Le pacte de 1928 est le point d’orgue d’une évolution qui profite à Washington au détriment de Genève, car "le pouvoir de décider de la paix du monde, le gouvernement américain l’a confisqué à la Société des nations par le pacte Briand-Kellog" (25). En effet, la solennelle condamnation de la guerre en tant "qu’instrument de politique nationale", adoptée par presque tous les États du monde, y compris des États non membres de la SDN comme l’URSS, n’a que l’apparence d’une proscription générale, car le pacte autorise implicitement, a contrario, les guerres menées à des fins de politique internationale (impérialiste), et il en reste à une conception de la belligérance comme emploi direct de la force armée, à l’exclusion des autres moyens de coercition ou de subversion. Passant d’un plan bilatéral franco-américain à un plan multilatéral, la renonciation à la guerre, ne reposant plus sur l’amitié réelle des cosignataires, devient d’autant plus aléatoire que chaque État détermine souverainement l’existence ou non d’une agression et décide des mesures coercitives à prendre, qu’aucune modalité de changement pacifique n’est envisagée, que les réserves et interprétations gouvernementales ajoutées au pacte — la réserve de la légitime défense, la réserve britannique de la sécurité des communications de l’Empire, la réserve américaine de la doctrine Monroe ou la réserve selon laquelle "toute action contre la propriété ou la personne d’un citoyen américain est un acte d’hostilité" — vident de tout sens la condamnation formelle de la guerre. In fine, au lieu de mettre celle-ci "hors-la-loi", le pacte de 1928 invite les États à légitimer leur emploi de la force ou à mener une guerre de facto sans déclaration formelle, ou encore à engager des hostilités non militaires.

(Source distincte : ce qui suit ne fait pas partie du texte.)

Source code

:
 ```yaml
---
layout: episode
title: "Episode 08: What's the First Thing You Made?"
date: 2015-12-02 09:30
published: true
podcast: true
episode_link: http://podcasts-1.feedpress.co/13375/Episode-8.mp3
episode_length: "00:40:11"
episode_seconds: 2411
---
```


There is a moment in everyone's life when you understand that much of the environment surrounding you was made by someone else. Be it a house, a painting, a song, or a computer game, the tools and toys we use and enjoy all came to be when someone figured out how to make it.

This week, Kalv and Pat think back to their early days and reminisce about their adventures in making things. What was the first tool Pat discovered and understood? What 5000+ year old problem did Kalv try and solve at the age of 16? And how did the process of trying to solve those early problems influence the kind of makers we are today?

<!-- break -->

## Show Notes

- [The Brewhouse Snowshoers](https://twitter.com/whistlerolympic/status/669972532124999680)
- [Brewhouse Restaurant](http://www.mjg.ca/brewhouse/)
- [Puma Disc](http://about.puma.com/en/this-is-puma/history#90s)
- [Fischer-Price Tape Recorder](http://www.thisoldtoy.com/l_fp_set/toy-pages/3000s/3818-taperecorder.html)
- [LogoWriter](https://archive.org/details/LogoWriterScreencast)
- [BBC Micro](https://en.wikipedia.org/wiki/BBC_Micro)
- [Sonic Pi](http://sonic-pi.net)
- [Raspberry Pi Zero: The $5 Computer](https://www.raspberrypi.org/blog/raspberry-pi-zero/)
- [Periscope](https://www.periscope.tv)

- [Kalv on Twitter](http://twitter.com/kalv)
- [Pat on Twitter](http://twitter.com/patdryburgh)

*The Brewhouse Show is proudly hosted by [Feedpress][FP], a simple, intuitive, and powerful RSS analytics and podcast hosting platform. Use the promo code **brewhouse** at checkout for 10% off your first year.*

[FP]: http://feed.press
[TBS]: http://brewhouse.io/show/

La doctrine de 1932, qui visait initialement les actions du Japon en Chine, donne aux États-Unis le droit de reconnaître ou de ne pas reconnaître, partout dans le monde, les changements politiques ou territoriaux, et, partant, le droit d’intervenir ou de ne pas intervenir dans le monde entier. Cette ligne politique "universaliste", associée à un pacte Kellog ouvert à toutes les interprétations, se révèle fondamentalement impérialiste, conduisant l’Amérique à participer à toute action collective destinée à punir un État agresseur. Comme le déclarera Stimson en 1941, la Terre, en raison du progrès technique, est devenue plus petite, trop petite pour admettre des systèmes politiques opposés, trop petite pour que les États-Unis n’aient pas à employer la force en Asie, en Europe ou en Afrique, contre des régimes "illégaux" ou "révolutionnaires" : la doctrine du secrétaire d’État américain, credo du pan-interventionnisme américain au plan mondial, aboutit ainsi à universaliser les conflits au nom de l’unité du genre humain. La charte des Nations unies signée en 1942 succède à la doctrine révisée en 1941 : elle est, en quelque sorte, la charte du monde unipolaire américanocentré.
♦ 4) Plus déterminant encore que l’impérialisme économique, apparaît l’impérialisme culturel et linguistique, c’est-à-dire l’emprise sur les mots et les concepts.
L’essentiel dans les notions cruciales du droit et de la politique, c’est de savoir qui détient la clé de leur définition, interprétation et application ; ce qui est décisif, et qui est l’expression de la vraie puissance, c’est la faculté de définir soi-même le contenu de ces notions clés. Dans l’impérialisme d’envergure historique, et notamment américain, ce qui importe n’est pas tant le potentiel économique ou militaire que la capacité d’imposer aux peuples dominés, et de leur faire accepter et adopter, des conceptions "hégémoniques" (26) du droit et de la politique.
Face à cette capacité, la faiblesse de l’Allemagne paraît immense : le peuple allemand, soumis aux "suggestions morales" des puissances occidentales emmenées par Wilson (puis Roosevelt), a fini par douter de son bon droit et par voir sa propre cause à travers le regard de ses ennemis. Contre cette abdication morale, juridique et intellectuelle, C. Schmitt appelle à une prise de conscience du caractère éminemment politique du "juridisme" et du "moralisme" qui inspire le droit international moderne.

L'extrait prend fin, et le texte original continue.